Mientras los capitales de Francia y de Alemania y de cualquier otro país de la Europa Unida se ponen de acuerdo para explotar hasta la extenuación al proletariado, los trabajadores se enfrentan entre sí o se desentienden de la tragedia de sus hermanos en otros sectores de la producción. ¿Quién recuerda la consigna “proletarios del mundo, uníos”?

Retrocediendo a la filosofía idealista y liberal que la burguesía acuñó en la Revolución Francesa, ahora los que explican los males del mundo le echan la culpa a la falta de buenas virtudes de sus dirigentes.

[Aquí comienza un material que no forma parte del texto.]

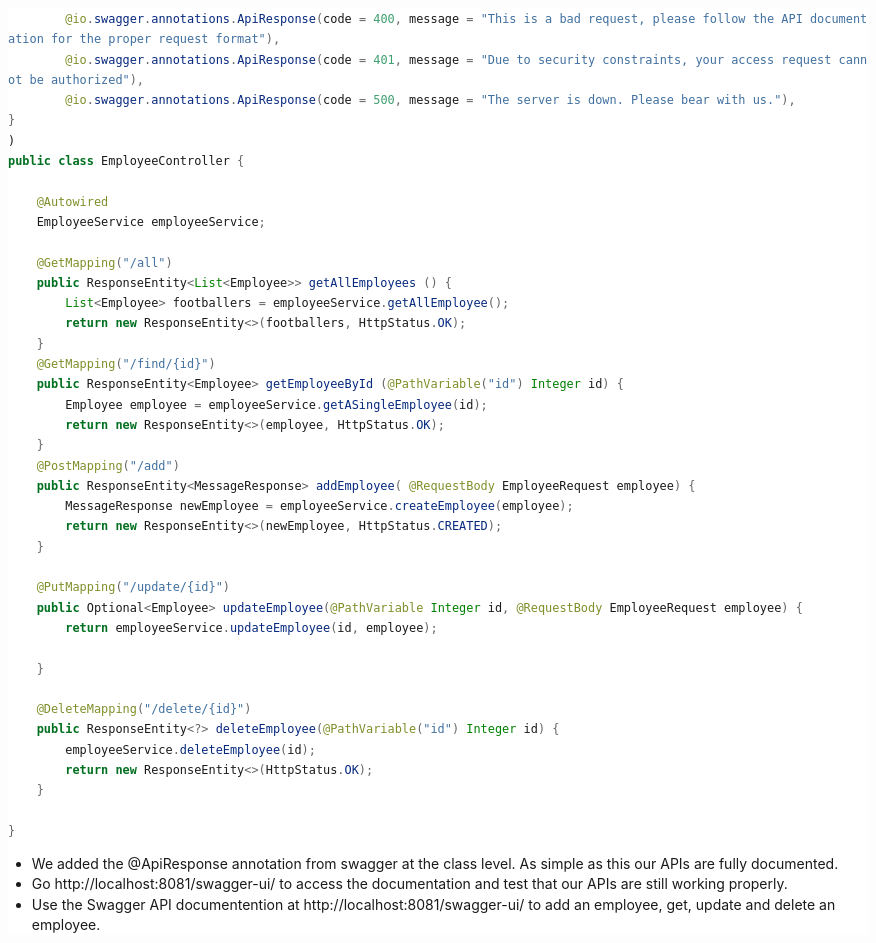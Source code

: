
 ```java
        @io.swagger.annotations.ApiResponse(code = 400, message = "This is a bad request, please follow the API documentation for the proper request format"),
        @io.swagger.annotations.ApiResponse(code = 401, message = "Due to security constraints, your access request cannot be authorized"),
        @io.swagger.annotations.ApiResponse(code = 500, message = "The server is down. Please bear with us."),
}
)
public class EmployeeController {

    @Autowired
    EmployeeService employeeService;

    @GetMapping("/all")
    public ResponseEntity<List<Employee>> getAllEmployees () {
        List<Employee> footballers = employeeService.getAllEmployee();
        return new ResponseEntity<>(footballers, HttpStatus.OK);
    }
    @GetMapping("/find/{id}")
    public ResponseEntity<Employee> getEmployeeById (@PathVariable("id") Integer id) {
        Employee employee = employeeService.getASingleEmployee(id);
        return new ResponseEntity<>(employee, HttpStatus.OK);
    }
    @PostMapping("/add")
    public ResponseEntity<MessageResponse> addEmployee( @RequestBody EmployeeRequest employee) {
        MessageResponse newEmployee = employeeService.createEmployee(employee);
        return new ResponseEntity<>(newEmployee, HttpStatus.CREATED);
    }

    @PutMapping("/update/{id}")
    public Optional<Employee> updateEmployee(@PathVariable Integer id, @RequestBody EmployeeRequest employee) {
        return employeeService.updateEmployee(id, employee);

    }

    @DeleteMapping("/delete/{id}")
    public ResponseEntity<?> deleteEmployee(@PathVariable("id") Integer id) {
        employeeService.deleteEmployee(id);
        return new ResponseEntity<>(HttpStatus.OK);
    }

}


```

* We added the @ApiResponse annotation from swagger at the class level. As simple as this our APIs are fully documented.
* Go http://localhost:8081/swagger-ui/ to access the documentation and test that our APIs are still working properly.
* Use the Swagger API documentention at http://localhost:8081/swagger-ui/  to add an employee, get, update and delete an employee.
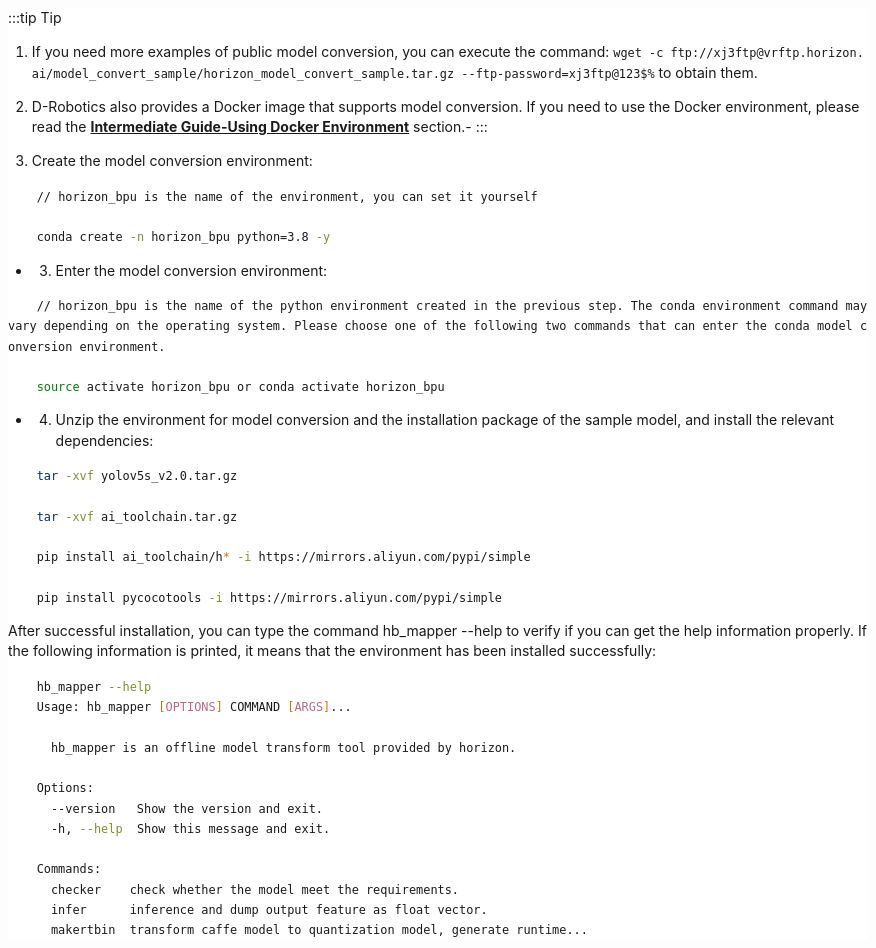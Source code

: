 :::tip Tip
  1. If you need more examples of public model conversion, you can execute the command: ``wget -c ftp://xj3ftp@vrftp.horizon.ai/model_convert_sample/horizon_model_convert_sample.tar.gz --ftp-password=xj3ftp@123$%`` to obtain them.
  2. D-Robotics also provides a Docker image that supports model conversion. If you need to use the Docker environment, please read the [**Intermediate Guide-Using Docker Environment**](./intermediate/environment_config#using-docker-environment) section.- 
:::

  2. Create the model conversion environment:
```bash
    // horizon_bpu is the name of the environment, you can set it yourself

    conda create -n horizon_bpu python=3.8 -y   
```

- 3. Enter the model conversion environment:
```bash
    // horizon_bpu is the name of the python environment created in the previous step. The conda environment command may vary depending on the operating system. Please choose one of the following two commands that can enter the conda model conversion environment.

    source activate horizon_bpu or conda activate horizon_bpu  
```

- 4. Unzip the environment for model conversion and the installation package of the sample model, and install the relevant dependencies:
```bash
    tar -xvf yolov5s_v2.0.tar.gz

    tar -xvf ai_toolchain.tar.gz

    pip install ai_toolchain/h* -i https://mirrors.aliyun.com/pypi/simple

    pip install pycocotools -i https://mirrors.aliyun.com/pypi/simple
```


After successful installation, you can type the command hb_mapper --help to verify if you can get the help information properly. If the following information is printed, it means that the environment has been installed successfully:
```bash
    hb_mapper --help
    Usage: hb_mapper [OPTIONS] COMMAND [ARGS]...

      hb_mapper is an offline model transform tool provided by horizon.

    Options:
      --version   Show the version and exit.
      -h, --help  Show this message and exit.

    Commands:
      checker    check whether the model meet the requirements.
      infer      inference and dump output feature as float vector.
      makertbin  transform caffe model to quantization model, generate runtime...
```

Recuerdo la expresión satisfecha de Joaquín Almunia respondiendo a una periodista que la culpa de la crisis “la tenía la codicia”. Recuerdo la expresión de desprecio con que la Directora General de la Mujer de Madrid, del PSOE,  leyó mi análisis del Tratado de Maastricht, que publiqué en la revista Poder y Libertad,  en el que exponía estas y más consideraciones y me dijo, “Entonces, ¿qué quieres que seamos como las marroquíes, con el pañuelito en la cabeza?”

De haber descubierto la acumulación constante del capital hemos vuelto a acusarnos de cometer los pecados capitales. De conocer la lucha de clases —“toda la historia del mundo se reduce a la lucha de sus clases”— estamos requiriendo la armonía y el buen entendimiento entre los que viven en el mismo territorio. De denunciar los intereses de la patronal y la explotación del proletariado exigimos hoy el consenso entre “los actores sociales”. De saber que el capitalista extrae  la plusvalía al empleado con el robo de su fuerza de trabajo, hemos pasado a creer que “el esfuerzo hemos de repartirlo entre todos”.

Y así estamos. El capital engordando hasta reventar y el proletariado sufriendo la explotación del siglo XIX. Y lo peor es que la mayoría de las víctimas se creen eso de que la Europa Unida es una buena idea.